Gunpowder, treason and plot
How frightening (or inspiring) is this prospect? As our special report explains, the idea that religion has re-emerged in public life is to some extent an illusion. It never really went away—certainly not to the extent that French politicians and American college professors imagined. Its new power is mostly the consequence of two changes. The first is the failure of secular creeds: religion’s political comeback started during the 1970s, when faith in government everywhere was crumbling. Second, although some theocracies survive in the Islamic world, religion has returned to the stage as a much more democratic, individualistic affair: a bottom-up marketing success, surprisingly in tune with globalisation. Secularism was not as modern as many intellectuals imagined, but pluralism is. Free up religion and ardent believers and ardent atheists both do well.
From a classical liberal point of view, this multiplicity of sects is a good thing. Freedom of conscience is an axiom of liberal thought. If man is a theotropic beast, inclined to believe in a hereafter, it is surely better that he chooses his faith, rather than follows the one his government orders. But that makes religion a complicated force to deal with. In domestic policy, adults who choose to become Pentecostals, Orthodox Jews or Muslim fundamentalists are far less likely to forget those beliefs when it comes to the ballot box. The culture wars that America has grown used to may become a global phenomenon; expect fierce battles about science, in particular.
Abroad, yes, there is a chance of full-blown war of religion between states. A conflagration between Iran and Israel would, alas, be seen as a faith-based conflict by millions; so would war between India and Pakistan. But compared with Guy Fawkes’s time, when wars sprang from monarchs throwing their military might at others of different faiths, religious conflict today is the result as much of popular will as of state sponsorship: it is bottom-up, driven by volunteers not conscripts, their activities blessed by rogue preachers not popes, their fury mostly directed at apostates not competing civilisations.
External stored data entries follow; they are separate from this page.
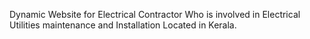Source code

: Dynamic Website for Electrical Contractor Who is involved in Electrical Utilities maintenance and Installation Located in Kerala.
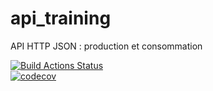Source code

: # api_training
API HTTP JSON : production et consommation  

[![Build Actions Status](https://github.com/cerdy/api_training/workflows/Build/badge.svg)](https://github.com/cerdy/api_training/actions)  
[![codecov](https://codecov.io/gh/cerdy/api_training/branch/main/graph/badge.svg)](https://codecov.io/gh/cerdy/api_training)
Ironically, America, the model for much choice-based religion, has often seemed stuck in the secular era, declaring war on state-sponsored terror, only to discover the main weapon of militant Islamism is often the ballot box.
Start praying now
For politicians doomed to deal with religion, two lessons stand out—one principled, the other pragmatic. The principle is that church and state are best kept separate. Subsidised religion has seldom made sense for either state or church: witness Europe’s empty pews. In some cases, separating the two is easy. In private, people can choose to believe that the world was created exactly 6,003 years ago, but teachers should not be allowed to teach children creationism as science. The state should not tell people whether they can wear headscarves, let alone ban “unauthorised” reincarnation (as China did recently in Tibet). But the line is not always easy to draw: this paper disapproves of publicly financed faith schools, especially ones that discriminate against non-believers, but it also believes in giving poor parents more choice—and in American cities the main alternative to public schools is Catholic ones.
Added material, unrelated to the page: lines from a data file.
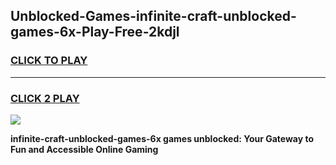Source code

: 
## Unblocked-Games-infinite-craft-unblocked-games-6x-Play-Free-2kdjl
<h3>
<a href="https://premium76.site?title=infinite-craft-unblocked-games-6x&ref=23A">CLICK TO PLAY</a></h3>
<hr>

<h3>
<a href="https://premium76.site?title=infinite-craft-unblocked-games-6x&ref=23A">CLICK 2 PLAY</a>
  
</h3>

<a href="https://premium76.site?title=infinite-craft-unblocked-games-6x&ref=23A"><img src="https://clearcache.store/games.png"></a>


**infinite-craft-unblocked-games-6x games unblocked: Your Gateway to Fun and Accessible Online Gaming**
The religion that invades the public square most overtly is Islam: it affords secular power the least respect, teaching that the primary unit of society is the umma, the international brotherhood of believers. At its most theocratic, it forces people to follow sharia laws, sometimes with barbaric penalties. Yet Islam can clearly co-exist with a modern liberal state. For all its failures in the Arab world, democracy has taken root in Malaysia and Indonesia. America’s Muslims worship freely and respect its secular constitution—a success the United States should make more of in its foreign policy. But the test case will be Turkey, a secular state currently ruled by Islamists whose progress is being watched with nervous attention.
The pragmatic lesson concerns those wars of religion. Partly because of their obsession with keeping church and state separate, Western powers (and religious leaders) have been too reluctant to look for faith-driven solutions to religious conflicts. Many of those struggles, notably the Middle East, began as secular tribal disputes. Now that they have a religious component they are much harder to solve: if God granted you the West Bank, you are less likely to trade it. “Inter-faith dialogue” may sound a wishy-washy concept; but it is a more realistic idea than presenting a secular peace to competing faiths without the backing of religious leaders. Priests and pastors condemned violence from both sides in Northern Ireland; that has not really happened in the Holy Land.
Atheists and agnostics hate the fact, but these days religion is an inescapable part of politics. Although it is not the state’s business “to make windows into men’s souls”, it is part of the government’s job to prevent grievances from stirring into bloodshed, and fanatics from guiding policy. But it isn’t easy. Catholics did not get back into Parliament for 224 years after the Gunpowder Plot. Unless politicians learn to take account of religious feelings and to draw a firm line between church and state, the new wars of religion may prove as intractable.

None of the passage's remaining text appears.